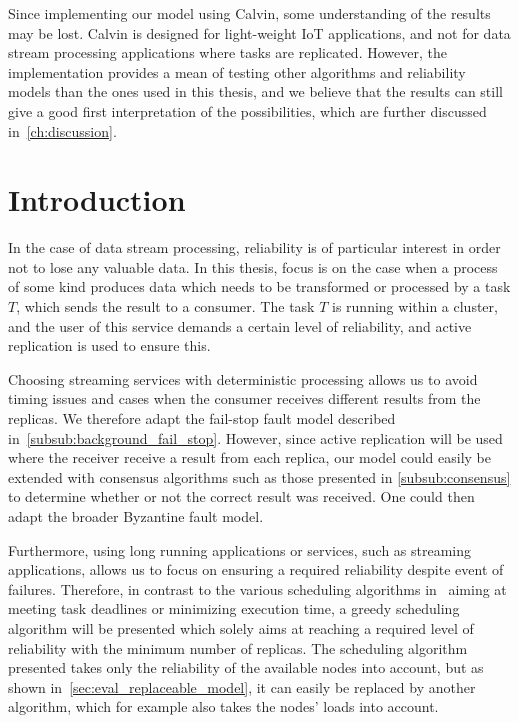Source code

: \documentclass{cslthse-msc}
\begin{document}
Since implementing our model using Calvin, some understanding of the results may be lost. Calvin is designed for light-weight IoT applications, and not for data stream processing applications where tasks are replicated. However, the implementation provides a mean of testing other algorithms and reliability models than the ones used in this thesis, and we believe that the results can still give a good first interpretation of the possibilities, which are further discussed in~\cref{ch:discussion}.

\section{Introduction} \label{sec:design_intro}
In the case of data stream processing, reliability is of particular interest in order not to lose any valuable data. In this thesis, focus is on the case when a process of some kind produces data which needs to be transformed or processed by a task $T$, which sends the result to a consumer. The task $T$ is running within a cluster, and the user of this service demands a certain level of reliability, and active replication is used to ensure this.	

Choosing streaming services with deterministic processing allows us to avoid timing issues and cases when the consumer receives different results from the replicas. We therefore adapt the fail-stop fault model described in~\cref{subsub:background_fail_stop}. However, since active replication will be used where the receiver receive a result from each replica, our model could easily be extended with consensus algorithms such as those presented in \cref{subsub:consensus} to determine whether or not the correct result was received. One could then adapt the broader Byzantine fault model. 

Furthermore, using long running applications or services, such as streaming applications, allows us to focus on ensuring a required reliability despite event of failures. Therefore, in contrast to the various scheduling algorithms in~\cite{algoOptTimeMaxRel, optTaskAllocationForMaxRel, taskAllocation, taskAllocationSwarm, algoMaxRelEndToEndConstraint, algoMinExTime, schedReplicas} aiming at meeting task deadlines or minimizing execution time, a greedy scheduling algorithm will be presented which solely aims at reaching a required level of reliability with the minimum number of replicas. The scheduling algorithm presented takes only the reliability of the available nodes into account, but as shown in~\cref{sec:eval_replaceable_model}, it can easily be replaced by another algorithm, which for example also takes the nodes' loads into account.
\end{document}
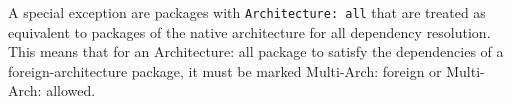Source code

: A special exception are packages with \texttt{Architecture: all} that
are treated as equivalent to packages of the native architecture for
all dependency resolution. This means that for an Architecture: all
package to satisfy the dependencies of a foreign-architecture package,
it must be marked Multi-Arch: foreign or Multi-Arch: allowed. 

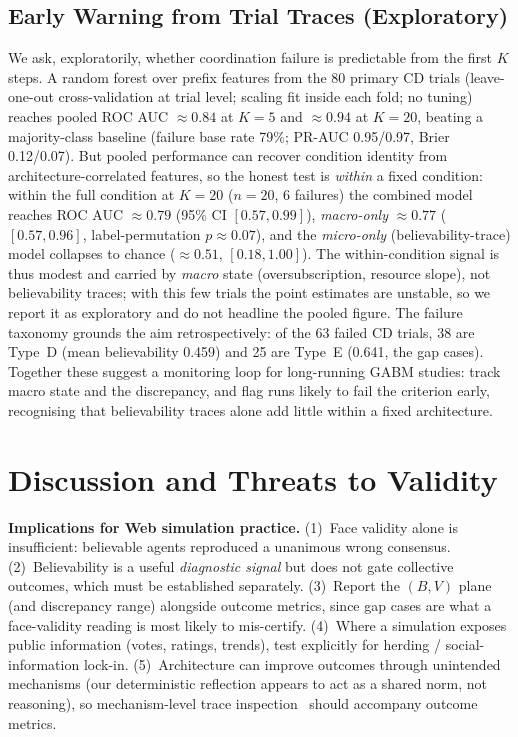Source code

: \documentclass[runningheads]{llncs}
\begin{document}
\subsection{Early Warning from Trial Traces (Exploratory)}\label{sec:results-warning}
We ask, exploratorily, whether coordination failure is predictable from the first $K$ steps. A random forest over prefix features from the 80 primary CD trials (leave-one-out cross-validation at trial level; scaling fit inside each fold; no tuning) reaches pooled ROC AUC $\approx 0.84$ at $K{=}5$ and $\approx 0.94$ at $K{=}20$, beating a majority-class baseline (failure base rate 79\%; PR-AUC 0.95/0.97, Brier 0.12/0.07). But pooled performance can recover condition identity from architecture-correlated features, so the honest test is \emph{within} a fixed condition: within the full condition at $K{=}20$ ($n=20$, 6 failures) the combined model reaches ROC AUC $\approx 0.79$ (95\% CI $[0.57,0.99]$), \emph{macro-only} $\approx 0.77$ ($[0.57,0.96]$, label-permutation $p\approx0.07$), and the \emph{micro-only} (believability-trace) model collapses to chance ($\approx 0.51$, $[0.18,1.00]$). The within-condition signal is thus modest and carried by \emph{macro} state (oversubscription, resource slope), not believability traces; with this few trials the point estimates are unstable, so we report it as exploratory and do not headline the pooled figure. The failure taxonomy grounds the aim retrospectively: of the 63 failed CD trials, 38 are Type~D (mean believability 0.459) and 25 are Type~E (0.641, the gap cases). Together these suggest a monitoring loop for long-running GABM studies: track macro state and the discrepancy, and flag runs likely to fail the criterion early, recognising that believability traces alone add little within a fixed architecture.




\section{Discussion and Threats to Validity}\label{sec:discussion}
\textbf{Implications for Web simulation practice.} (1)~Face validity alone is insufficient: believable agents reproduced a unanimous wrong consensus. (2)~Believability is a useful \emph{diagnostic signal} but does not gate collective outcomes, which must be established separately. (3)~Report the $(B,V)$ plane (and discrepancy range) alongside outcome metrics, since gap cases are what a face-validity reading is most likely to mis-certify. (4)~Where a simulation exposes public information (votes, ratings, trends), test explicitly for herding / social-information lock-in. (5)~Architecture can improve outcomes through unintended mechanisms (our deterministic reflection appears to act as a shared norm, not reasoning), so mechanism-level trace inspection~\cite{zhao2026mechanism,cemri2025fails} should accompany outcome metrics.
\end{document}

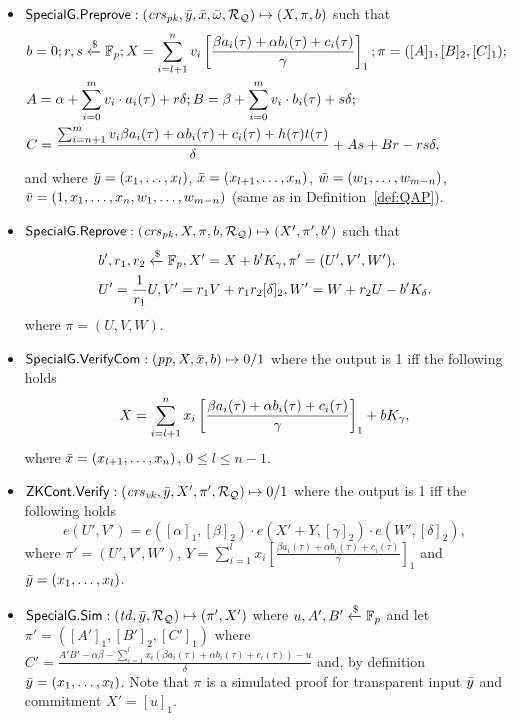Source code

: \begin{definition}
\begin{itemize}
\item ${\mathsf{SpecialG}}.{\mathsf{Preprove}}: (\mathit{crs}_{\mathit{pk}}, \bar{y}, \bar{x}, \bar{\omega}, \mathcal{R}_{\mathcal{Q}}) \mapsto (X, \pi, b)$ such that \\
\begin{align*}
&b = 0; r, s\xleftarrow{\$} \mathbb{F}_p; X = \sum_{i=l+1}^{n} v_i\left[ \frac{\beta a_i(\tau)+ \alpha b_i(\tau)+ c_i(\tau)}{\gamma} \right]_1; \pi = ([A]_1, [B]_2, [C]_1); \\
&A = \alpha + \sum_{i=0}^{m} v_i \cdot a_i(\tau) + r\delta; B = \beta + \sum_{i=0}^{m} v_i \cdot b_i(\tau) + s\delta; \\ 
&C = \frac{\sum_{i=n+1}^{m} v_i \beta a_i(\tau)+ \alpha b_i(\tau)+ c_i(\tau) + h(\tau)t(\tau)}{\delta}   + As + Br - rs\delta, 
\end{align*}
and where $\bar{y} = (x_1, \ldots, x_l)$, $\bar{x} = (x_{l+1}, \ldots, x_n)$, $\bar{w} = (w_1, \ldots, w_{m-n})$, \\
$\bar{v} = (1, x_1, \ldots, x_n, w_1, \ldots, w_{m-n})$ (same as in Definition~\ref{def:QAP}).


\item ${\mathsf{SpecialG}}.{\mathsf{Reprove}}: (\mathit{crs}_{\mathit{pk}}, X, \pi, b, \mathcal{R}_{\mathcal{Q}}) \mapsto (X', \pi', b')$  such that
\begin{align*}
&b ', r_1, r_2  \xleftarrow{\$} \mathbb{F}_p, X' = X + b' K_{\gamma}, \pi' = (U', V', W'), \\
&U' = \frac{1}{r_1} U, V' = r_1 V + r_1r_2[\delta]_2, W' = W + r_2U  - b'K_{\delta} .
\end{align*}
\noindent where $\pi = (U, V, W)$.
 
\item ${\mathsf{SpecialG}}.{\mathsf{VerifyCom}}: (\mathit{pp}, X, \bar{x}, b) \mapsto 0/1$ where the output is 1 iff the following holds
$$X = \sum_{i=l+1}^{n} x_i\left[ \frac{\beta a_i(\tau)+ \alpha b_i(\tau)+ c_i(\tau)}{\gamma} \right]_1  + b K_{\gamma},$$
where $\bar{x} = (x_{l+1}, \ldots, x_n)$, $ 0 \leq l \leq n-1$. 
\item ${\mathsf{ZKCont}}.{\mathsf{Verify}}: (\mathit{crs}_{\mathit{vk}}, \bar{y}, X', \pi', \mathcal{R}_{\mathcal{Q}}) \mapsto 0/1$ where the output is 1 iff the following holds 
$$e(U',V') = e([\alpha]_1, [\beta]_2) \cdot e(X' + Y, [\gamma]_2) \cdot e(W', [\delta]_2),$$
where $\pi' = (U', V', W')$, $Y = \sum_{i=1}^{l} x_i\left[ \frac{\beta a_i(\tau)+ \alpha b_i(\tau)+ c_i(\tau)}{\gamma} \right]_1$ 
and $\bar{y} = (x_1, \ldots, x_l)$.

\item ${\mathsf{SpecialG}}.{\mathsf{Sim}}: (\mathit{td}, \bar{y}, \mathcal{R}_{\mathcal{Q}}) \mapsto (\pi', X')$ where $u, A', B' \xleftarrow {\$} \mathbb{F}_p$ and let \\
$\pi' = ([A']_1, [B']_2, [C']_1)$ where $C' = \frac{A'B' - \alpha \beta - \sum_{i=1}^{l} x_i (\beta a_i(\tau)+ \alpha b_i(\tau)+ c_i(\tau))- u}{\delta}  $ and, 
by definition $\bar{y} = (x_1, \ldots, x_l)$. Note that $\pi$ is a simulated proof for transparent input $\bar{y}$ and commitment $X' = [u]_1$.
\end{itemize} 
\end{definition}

★ ★ ★ ★ ★

§ **Your instructions**
Among the lines of the data, identify those with the word "must". Copy each of them.

§ **Answer space**
it must be marked Multi-Arch: foreign or Multi-Arch: allowed. 
\textbf{Implications for Web simulation practice.} (1)~Face validity alone is insufficient: believable agents reproduced a unanimous wrong consensus. (2)~Believability is a useful \emph{diagnostic signal} but does not gate collective outcomes, which must be established separately. (3)~Report the $(B,V)$ plane (and discrepancy range) alongside outcome metrics, since gap cases are what a face-validity reading is most likely to mis-certify. (4)~Where a simulation exposes public information (votes, ratings, trends), test explicitly for herding / social-information lock-in. (5)~Architecture can improve outcomes through unintended mechanisms (our deterministic reflection appears to act as a shared norm, not reasoning), so mechanism-level trace inspection~\cite{zhao2026mechanism,cemri2025fails} should accompany outcome metrics.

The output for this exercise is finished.